WORK REQUEST ▸
I need each line of the entries below that includes the string "while".

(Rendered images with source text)
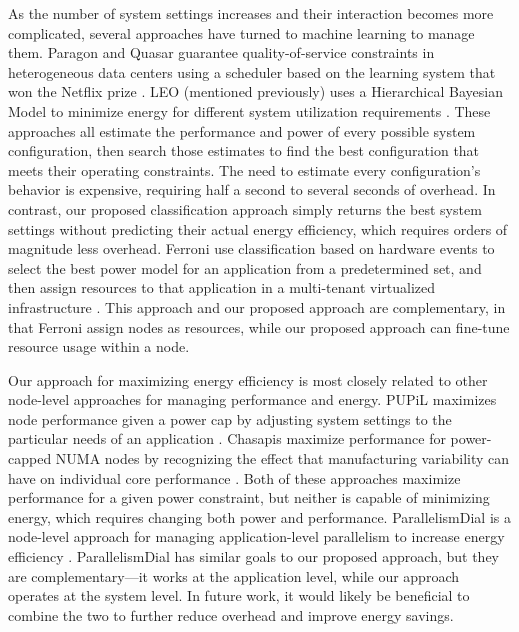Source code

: As the number of system settings increases and their interaction becomes more complicated, several approaches have turned to machine learning to manage them.
Paragon \cite{Paragon} and Quasar \cite{quasar} guarantee quality-of-service constraints in heterogeneous data centers using a scheduler based on the learning system that won the Netflix prize \cite{NetflixPrize}.
LEO (mentioned previously) uses a Hierarchical Bayesian Model to minimize energy for different system utilization requirements \cite{LEO}.
These approaches all estimate the performance and power of every possible system configuration, then search those estimates to find the best configuration that meets their operating constraints.
The need to estimate every configuration's behavior is expensive, requiring half a second \cite{LEO} to several seconds \cite{Paragon} of overhead.
In contrast, our proposed classification approach simply returns the best system settings without predicting their actual energy efficiency, which requires orders of magnitude less overhead.
Ferroni \etal use classification based on hardware events to select the best power model for an application from a predetermined set, and then assign resources to that application in a multi-tenant virtualized infrastructure \cite{FerroniTACO}.
This approach and our proposed approach are complementary, in that Ferroni \etal assign nodes as resources, while our proposed approach can fine-tune resource usage within a node.

Our approach for maximizing energy efficiency is most closely related to other node-level approaches for managing performance and energy.
PUPiL maximizes node performance given a power cap by adjusting system settings to the particular needs of an application \cite{pupil}.
Chasapis \etal maximize performance for power-capped NUMA nodes by recognizing the effect that manufacturing variability can have on individual core performance \cite{Chasapis2016}.
Both of these approaches maximize performance for a given power constraint, but neither is capable of minimizing energy, which requires changing both power and performance.
ParallelismDial is a node-level approach for managing application-level parallelism to increase energy efficiency \cite{Sridharan2013}.
ParallelismDial has similar goals to our proposed approach, but they are complementary---it works at the application level, while our approach operates at the system level.
In future work, it would likely be beneficial to combine the two to further reduce overhead and improve energy savings.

SOLUTION TO THE PROBLEM ▸
This approach and our proposed approach are complementary, in that Ferroni \etal assign nodes as resources, while our proposed approach can fine-tune resource usage within a node.
ParallelismDial has similar goals to our proposed approach, but they are complementary---it works at the application level, while our approach operates at the system level.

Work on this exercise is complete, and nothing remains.